▸ **PROBLEM TO SOLVE**:
Across all the records below, how many lines contain "iskeyword"? Respond with only the number.

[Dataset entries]

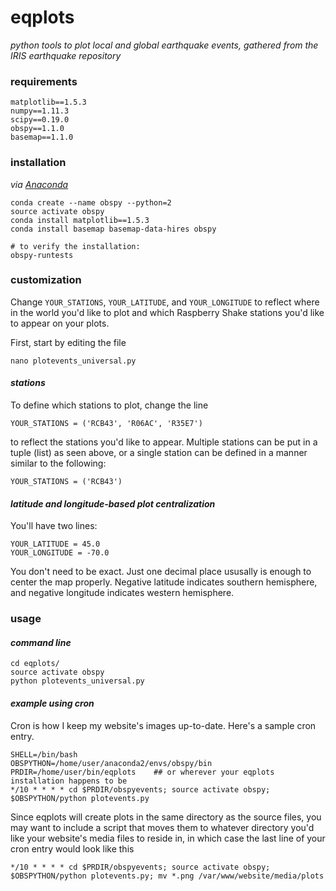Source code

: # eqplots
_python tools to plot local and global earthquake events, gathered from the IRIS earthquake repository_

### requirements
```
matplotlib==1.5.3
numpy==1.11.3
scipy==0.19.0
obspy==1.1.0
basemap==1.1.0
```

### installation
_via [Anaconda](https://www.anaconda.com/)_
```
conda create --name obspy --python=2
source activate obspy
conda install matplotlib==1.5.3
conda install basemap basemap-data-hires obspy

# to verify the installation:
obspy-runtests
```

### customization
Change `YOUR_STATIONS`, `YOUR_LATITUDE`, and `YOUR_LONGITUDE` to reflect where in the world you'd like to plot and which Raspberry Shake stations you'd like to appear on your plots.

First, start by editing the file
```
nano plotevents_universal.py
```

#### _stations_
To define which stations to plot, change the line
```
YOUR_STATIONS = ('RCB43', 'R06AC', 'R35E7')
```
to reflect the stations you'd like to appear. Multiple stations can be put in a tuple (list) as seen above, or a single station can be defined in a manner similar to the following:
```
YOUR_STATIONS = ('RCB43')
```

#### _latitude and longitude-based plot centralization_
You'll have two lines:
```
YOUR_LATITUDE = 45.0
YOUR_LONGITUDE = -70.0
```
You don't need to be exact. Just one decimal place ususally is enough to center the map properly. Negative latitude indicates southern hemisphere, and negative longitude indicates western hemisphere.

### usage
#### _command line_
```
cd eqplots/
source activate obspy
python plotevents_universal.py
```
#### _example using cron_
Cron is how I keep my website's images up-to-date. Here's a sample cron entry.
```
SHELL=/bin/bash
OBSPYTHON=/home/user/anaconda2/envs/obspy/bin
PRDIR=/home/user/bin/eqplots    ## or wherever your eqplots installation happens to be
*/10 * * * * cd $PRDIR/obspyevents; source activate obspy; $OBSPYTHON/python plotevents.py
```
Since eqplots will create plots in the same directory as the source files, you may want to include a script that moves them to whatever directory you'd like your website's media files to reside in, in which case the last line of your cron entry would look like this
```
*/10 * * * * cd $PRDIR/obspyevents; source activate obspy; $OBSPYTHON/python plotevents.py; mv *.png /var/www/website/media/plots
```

==

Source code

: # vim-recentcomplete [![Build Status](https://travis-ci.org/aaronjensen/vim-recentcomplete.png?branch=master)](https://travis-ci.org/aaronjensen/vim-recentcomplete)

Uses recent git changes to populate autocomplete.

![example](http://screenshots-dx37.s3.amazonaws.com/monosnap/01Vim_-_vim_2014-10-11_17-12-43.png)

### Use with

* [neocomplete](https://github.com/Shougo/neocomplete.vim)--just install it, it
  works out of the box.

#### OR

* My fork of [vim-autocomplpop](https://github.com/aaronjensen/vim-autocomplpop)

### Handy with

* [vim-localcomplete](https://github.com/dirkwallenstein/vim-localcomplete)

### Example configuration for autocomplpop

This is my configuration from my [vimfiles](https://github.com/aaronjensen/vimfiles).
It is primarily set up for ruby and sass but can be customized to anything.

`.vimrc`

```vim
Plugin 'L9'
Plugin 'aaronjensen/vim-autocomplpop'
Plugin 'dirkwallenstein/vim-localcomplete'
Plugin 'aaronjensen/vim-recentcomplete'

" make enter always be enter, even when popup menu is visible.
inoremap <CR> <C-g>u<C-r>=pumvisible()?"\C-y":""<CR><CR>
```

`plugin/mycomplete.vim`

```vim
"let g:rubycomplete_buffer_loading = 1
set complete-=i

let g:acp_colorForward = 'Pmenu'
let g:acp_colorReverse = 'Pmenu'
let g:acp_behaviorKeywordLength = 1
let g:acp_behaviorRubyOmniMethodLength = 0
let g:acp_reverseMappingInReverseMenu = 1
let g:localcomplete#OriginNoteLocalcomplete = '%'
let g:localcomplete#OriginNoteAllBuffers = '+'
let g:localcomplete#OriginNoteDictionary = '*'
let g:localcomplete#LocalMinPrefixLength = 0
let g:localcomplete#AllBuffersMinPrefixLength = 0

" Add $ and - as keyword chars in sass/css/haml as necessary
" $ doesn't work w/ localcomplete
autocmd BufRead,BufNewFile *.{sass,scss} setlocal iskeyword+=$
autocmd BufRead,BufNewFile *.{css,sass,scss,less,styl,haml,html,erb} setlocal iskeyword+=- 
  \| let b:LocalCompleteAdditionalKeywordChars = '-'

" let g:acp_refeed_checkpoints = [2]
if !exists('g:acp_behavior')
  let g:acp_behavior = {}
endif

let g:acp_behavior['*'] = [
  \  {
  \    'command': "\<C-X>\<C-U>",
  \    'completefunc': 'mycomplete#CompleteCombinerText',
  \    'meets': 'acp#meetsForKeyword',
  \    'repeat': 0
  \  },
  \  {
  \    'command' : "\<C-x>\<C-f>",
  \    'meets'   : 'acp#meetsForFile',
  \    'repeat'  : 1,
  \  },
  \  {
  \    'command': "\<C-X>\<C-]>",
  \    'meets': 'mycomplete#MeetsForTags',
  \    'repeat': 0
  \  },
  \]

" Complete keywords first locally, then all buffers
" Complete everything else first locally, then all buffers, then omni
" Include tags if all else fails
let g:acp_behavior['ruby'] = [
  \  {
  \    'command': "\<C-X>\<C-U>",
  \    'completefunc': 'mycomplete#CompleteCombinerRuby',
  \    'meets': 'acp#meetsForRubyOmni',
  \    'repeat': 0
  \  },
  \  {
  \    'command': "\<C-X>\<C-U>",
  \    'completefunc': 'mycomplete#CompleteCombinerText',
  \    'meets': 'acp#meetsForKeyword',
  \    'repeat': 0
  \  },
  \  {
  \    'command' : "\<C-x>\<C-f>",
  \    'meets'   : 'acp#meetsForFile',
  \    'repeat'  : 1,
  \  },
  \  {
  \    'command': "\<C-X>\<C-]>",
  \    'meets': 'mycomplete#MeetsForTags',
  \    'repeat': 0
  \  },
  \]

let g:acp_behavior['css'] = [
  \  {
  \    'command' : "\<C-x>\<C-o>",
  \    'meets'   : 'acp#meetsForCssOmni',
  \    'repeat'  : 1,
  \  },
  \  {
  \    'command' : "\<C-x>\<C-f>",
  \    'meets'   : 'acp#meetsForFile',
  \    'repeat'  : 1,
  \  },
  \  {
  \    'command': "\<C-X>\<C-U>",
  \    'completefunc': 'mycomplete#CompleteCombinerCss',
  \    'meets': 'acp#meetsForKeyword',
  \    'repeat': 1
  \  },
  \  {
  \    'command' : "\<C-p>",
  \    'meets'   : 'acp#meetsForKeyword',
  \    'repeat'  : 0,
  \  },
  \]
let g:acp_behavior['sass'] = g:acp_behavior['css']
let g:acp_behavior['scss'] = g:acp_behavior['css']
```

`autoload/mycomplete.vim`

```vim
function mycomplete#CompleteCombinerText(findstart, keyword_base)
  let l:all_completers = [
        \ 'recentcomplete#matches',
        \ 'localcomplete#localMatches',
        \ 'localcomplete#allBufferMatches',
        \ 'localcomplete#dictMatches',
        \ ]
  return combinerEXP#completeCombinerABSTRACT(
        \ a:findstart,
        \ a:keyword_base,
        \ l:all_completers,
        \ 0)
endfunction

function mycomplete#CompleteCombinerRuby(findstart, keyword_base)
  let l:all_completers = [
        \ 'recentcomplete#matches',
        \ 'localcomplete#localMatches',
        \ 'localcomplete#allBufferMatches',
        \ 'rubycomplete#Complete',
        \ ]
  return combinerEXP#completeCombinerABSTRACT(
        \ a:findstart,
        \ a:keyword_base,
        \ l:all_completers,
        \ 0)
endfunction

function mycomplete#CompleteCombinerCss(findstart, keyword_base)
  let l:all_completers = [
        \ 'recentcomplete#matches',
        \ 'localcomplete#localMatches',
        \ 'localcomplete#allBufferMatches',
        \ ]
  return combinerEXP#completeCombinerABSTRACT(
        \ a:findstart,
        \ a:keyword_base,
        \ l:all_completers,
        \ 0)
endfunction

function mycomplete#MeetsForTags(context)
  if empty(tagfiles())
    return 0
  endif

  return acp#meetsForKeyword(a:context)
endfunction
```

▸ **COMPLETED EXERCISE**:
2